I have since acquired a number of apples and apple-related objects, most of them given to me. Katharine and especially Sherry frequent gift shops, yard sales and dusty little second-hand stores. Laurie kept an eye out for apples, producing over the years some quite nifty ones and a couple that are actually useful.

My favorite gift apple was from Justin the year he left home and accordingly patronized a lot of yard sales. He appeared bearing the only Mother's Day gift he has ever presented me with, for which he declared that he had paid 50¢: knowing how I feel about holidays that exist to feed the gift industry, he thought I would approve of a 50¢ apple.

It's 7 inches in diameter (a bit wider at the top than at the bottom) and 7 inches high, made of 1/16" red plastic-coated wire wound horizontally 3/4 of an inch apart, and a green plastic stem and leaf. I hung it in the window of my Medford office and gazed at it fondly while typing. Later, someone gave me a wind chime featuring five melodious brass birds. I hung that in the window with the birds caged inside the apple.

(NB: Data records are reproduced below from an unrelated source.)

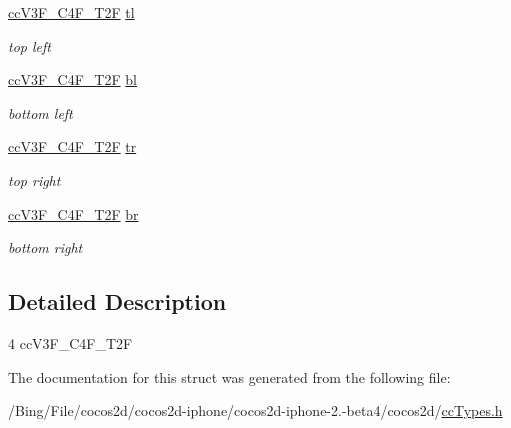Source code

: \begin{DoxyCompactItemize}
\item 
\hypertarget{struct__cc_v3_f___c4_f___t2_f___quad_a272a3f177c91248a205d8992efc63b30}{\hyperlink{cc_types_8h_a9348d6a0d5bc04b1a161bb4b6e33d422}{cc\-V3\-F\-\_\-\-C4\-F\-\_\-\-T2\-F} \hyperlink{struct__cc_v3_f___c4_f___t2_f___quad_a272a3f177c91248a205d8992efc63b30}{tl}}\label{struct__cc_v3_f___c4_f___t2_f___quad_a272a3f177c91248a205d8992efc63b30}

\begin{DoxyCompactList}\small\item\em top left \end{DoxyCompactList}\item 
\hypertarget{struct__cc_v3_f___c4_f___t2_f___quad_a4c19ce71d6715428619948a2d3c908ab}{\hyperlink{cc_types_8h_a9348d6a0d5bc04b1a161bb4b6e33d422}{cc\-V3\-F\-\_\-\-C4\-F\-\_\-\-T2\-F} \hyperlink{struct__cc_v3_f___c4_f___t2_f___quad_a4c19ce71d6715428619948a2d3c908ab}{bl}}\label{struct__cc_v3_f___c4_f___t2_f___quad_a4c19ce71d6715428619948a2d3c908ab}

\begin{DoxyCompactList}\small\item\em bottom left \end{DoxyCompactList}\item 
\hypertarget{struct__cc_v3_f___c4_f___t2_f___quad_ae283d8a871b8baa9eb11c6682434c313}{\hyperlink{cc_types_8h_a9348d6a0d5bc04b1a161bb4b6e33d422}{cc\-V3\-F\-\_\-\-C4\-F\-\_\-\-T2\-F} \hyperlink{struct__cc_v3_f___c4_f___t2_f___quad_ae283d8a871b8baa9eb11c6682434c313}{tr}}\label{struct__cc_v3_f___c4_f___t2_f___quad_ae283d8a871b8baa9eb11c6682434c313}

\begin{DoxyCompactList}\small\item\em top right \end{DoxyCompactList}\item 
\hypertarget{struct__cc_v3_f___c4_f___t2_f___quad_a9440837a8b8095de560171d4692f34d3}{\hyperlink{cc_types_8h_a9348d6a0d5bc04b1a161bb4b6e33d422}{cc\-V3\-F\-\_\-\-C4\-F\-\_\-\-T2\-F} \hyperlink{struct__cc_v3_f___c4_f___t2_f___quad_a9440837a8b8095de560171d4692f34d3}{br}}\label{struct__cc_v3_f___c4_f___t2_f___quad_a9440837a8b8095de560171d4692f34d3}

\begin{DoxyCompactList}\small\item\em bottom right \end{DoxyCompactList}\end{DoxyCompactItemize}


\subsection{Detailed Description}
4 cc\-V3\-F\-\_\-\-C4\-F\-\_\-\-T2\-F 

The documentation for this struct was generated from the following file\-:\begin{DoxyCompactItemize}
\item 
/\-Bing/\-File/cocos2d/cocos2d-\/iphone/cocos2d-\/iphone-\/2.-\/beta4/cocos2d/\hyperlink{cc_types_8h}{cc\-Types.\-h}\end{DoxyCompactItemize}
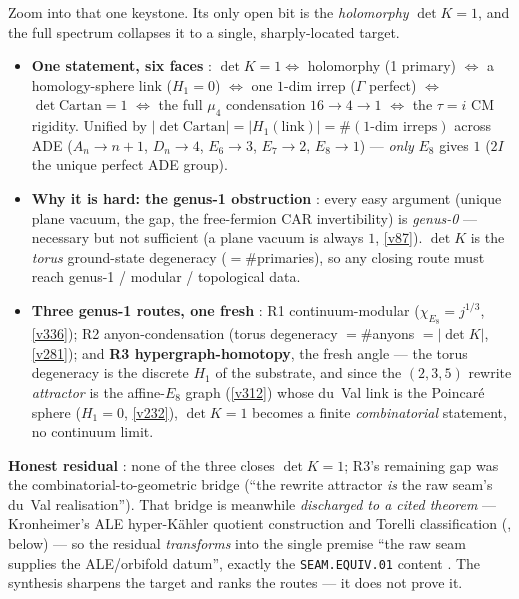 \documentclass[11pt,a4paper]{article}
\begin{document}
\begin{keybox}[The one keystone bit $\det K{=}1$: six faces, the genus-1 obstruction, three routes \mE/\mC/\mO\ (\veri{v344\_detk\_synthesis.py})]
Zoom into that one keystone. Its only open bit is the \emph{holomorphy} $\det K{=}1$, and the full spectrum
collapses it to a single, sharply-located target.
\begin{itemize}\setlength\itemsep{1pt}
\item \textbf{One statement, six faces} \mE: $\det K{=}1\Leftrightarrow$ holomorphy (1 primary) $\Leftrightarrow$
a homology-sphere link ($H_1{=}0$) $\Leftrightarrow$ one $1$-dim irrep ($\Gamma$ perfect) $\Leftrightarrow$
$\det\mathrm{Cartan}{=}1$ $\Leftrightarrow$ the full $\mu_4$ condensation $16{\to}4{\to}1$ $\Leftrightarrow$ the
$\tau{=}i$ CM rigidity. Unified by $|\det\mathrm{Cartan}|=|H_1(\text{link})|=\#(\text{1-dim irreps})$ across ADE
($A_n{\to}n{+}1$, $D_n{\to}4$, $E_6{\to}3$, $E_7{\to}2$, $E_8{\to}1$) --- \emph{only} $E_8$ gives $1$ ($2I$ the
unique perfect ADE group).
\item \textbf{Why it is hard: the genus-1 obstruction} \mE: every easy argument (unique plane vacuum, the gap, the
free-fermion CAR invertibility) is \emph{genus-0} --- necessary but not sufficient (a plane vacuum is always $1$,
\vref{v87}). $\det K$ is the \emph{torus} ground-state degeneracy ($=\#$primaries), so any closing route must reach
genus-1 / modular / topological data.
\item \textbf{Three genus-1 routes, one fresh} \mC: R1 continuum-modular ($\chi_{E_8}{=}j^{1/3}$, \vref{v336});
R2 anyon-condensation (torus degeneracy $=\#$anyons $=|\det K|$, \vref{v281}); and \textbf{R3 hypergraph-homotopy},
the fresh angle --- the torus degeneracy is the discrete $H_1$ of the substrate, and since the $(2,3,5)$ rewrite
\emph{attractor} is the affine-$E_8$ graph (\vref{v312}) whose du~Val link is the Poincar\'e sphere ($H_1{=}0$,
\vref{v232}), $\det K{=}1$ becomes a finite \emph{combinatorial} statement, no continuum limit.
\end{itemize}
\textbf{Honest residual} \mO: none of the three closes $\det K{=}1$; R3's remaining gap was the
combinatorial-to-geometric bridge (``the rewrite attractor \emph{is} the raw seam's du~Val realisation'').
That bridge is meanwhile \emph{discharged to a cited theorem} --- Kronheimer's ALE hyper-K\"ahler quotient
construction and Torelli classification (, below) --- so the residual
\emph{transforms} into the single premise ``the raw seam supplies the ALE/orbifold datum'', exactly the
\texttt{SEAM.EQUIV.01} content \mO. The synthesis sharpens the target and ranks the routes --- it does not prove it.
\end{keybox}
\end{document}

In Otter River, I had a perfectly good bracket in front of the window opposite the chair in my office; but I couldn't quite picture how to re-hang the apple and birds and probably had an intimation that it would be harder than it looked. The apple and birds and the strings that suspended it sat for some time in an unsatisfactory heap on a bookshelf.

When I did gather up my courage for the attempt, my first thought was to lift up the whole thing as one piece and just hook it over the bracket. This approach turned out to be like an attempt in the nineteenth century to right one of the standing stones at Avebury: with all the resources of the nearby railroad at their disposal -- and Victorian machinery isn't to be dismissed lightly -- the engineers couldn't manage it and ultimately put the stone back up with levers and wooden supports, the same way their Neolithic predecessors did it.

I separated my birds from the apple; hung up the apple; and slipped the birds into it, as I had in Medford. It now hangs nicely in front of the window, as good as when not quite new.